* _Instructions to follow_
Pull every line containing "gives" from the entries.
--- Material for the task ---
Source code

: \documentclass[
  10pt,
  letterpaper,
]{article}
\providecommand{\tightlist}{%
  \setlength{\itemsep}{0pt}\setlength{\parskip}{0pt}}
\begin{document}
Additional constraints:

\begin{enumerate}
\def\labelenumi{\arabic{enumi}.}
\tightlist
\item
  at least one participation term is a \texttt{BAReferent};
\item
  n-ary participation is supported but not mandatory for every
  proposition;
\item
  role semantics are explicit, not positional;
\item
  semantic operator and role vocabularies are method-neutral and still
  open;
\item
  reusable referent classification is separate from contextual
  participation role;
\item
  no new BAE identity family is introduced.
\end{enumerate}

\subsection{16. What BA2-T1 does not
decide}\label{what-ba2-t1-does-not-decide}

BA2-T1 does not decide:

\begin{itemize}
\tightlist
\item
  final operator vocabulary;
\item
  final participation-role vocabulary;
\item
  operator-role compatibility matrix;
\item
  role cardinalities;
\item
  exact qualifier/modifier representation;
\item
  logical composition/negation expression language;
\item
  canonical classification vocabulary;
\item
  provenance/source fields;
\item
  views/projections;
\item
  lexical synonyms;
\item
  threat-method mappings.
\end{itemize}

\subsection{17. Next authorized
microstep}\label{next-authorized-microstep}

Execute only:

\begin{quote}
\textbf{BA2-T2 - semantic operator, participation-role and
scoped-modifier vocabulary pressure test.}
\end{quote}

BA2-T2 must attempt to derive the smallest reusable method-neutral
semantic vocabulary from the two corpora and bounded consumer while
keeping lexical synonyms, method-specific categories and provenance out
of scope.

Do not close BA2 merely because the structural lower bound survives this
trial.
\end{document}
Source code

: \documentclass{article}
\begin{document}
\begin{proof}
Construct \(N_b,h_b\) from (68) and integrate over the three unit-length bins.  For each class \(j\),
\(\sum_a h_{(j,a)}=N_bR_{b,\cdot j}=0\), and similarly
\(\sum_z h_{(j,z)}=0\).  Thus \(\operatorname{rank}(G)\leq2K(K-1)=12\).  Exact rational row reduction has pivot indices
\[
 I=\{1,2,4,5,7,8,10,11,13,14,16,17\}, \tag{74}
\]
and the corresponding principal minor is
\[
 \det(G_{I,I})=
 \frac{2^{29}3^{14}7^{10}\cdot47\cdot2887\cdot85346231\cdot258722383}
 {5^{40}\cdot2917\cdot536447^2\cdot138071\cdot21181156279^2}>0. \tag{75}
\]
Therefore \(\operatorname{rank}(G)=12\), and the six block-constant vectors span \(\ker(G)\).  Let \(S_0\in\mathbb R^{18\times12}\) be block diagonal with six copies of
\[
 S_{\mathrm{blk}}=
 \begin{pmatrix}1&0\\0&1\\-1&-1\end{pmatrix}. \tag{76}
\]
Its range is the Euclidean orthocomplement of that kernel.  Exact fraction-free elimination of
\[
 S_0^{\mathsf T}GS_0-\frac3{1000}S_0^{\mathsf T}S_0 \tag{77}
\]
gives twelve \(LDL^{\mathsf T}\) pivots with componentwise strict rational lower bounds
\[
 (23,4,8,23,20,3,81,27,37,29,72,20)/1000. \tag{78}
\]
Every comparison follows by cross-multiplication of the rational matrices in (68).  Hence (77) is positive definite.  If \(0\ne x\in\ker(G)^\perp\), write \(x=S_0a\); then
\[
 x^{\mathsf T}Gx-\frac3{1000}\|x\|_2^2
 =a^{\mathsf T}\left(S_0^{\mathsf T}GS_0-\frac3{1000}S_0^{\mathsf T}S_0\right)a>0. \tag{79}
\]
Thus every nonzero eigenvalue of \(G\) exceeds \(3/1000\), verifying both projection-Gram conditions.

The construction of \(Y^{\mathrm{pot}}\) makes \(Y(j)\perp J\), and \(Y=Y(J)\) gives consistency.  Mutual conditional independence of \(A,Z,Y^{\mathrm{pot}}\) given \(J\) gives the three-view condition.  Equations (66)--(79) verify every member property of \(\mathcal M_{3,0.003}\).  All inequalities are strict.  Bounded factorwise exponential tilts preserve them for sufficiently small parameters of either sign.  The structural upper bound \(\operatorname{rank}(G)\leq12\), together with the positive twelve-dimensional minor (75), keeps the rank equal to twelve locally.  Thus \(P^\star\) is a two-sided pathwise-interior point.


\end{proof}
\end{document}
---
* _Worked solution_
gives twelve \(LDL^{\mathsf T}\) pivots with componentwise strict rational lower bounds
The construction of \(Y^{\mathrm{pot}}\) makes \(Y(j)\perp J\), and \(Y=Y(J)\) gives consistency.  Mutual conditional independence of \(A,Z,Y^{\mathrm{pot}}\) given \(J\) gives the three-view condition.  Equations (66)--(79) verify every member property of \(\mathcal M_{3,0.003}\).  All inequalities are strict.  Bounded factorwise exponential tilts preserve them for sufficiently small parameters of either sign.  The structural upper bound \(\operatorname{rank}(G)\leq12\), together with the positive twelve-dimensional minor (75), keeps the rank equal to twelve locally.  Thus \(P^\star\) is a two-sided pathwise-interior point.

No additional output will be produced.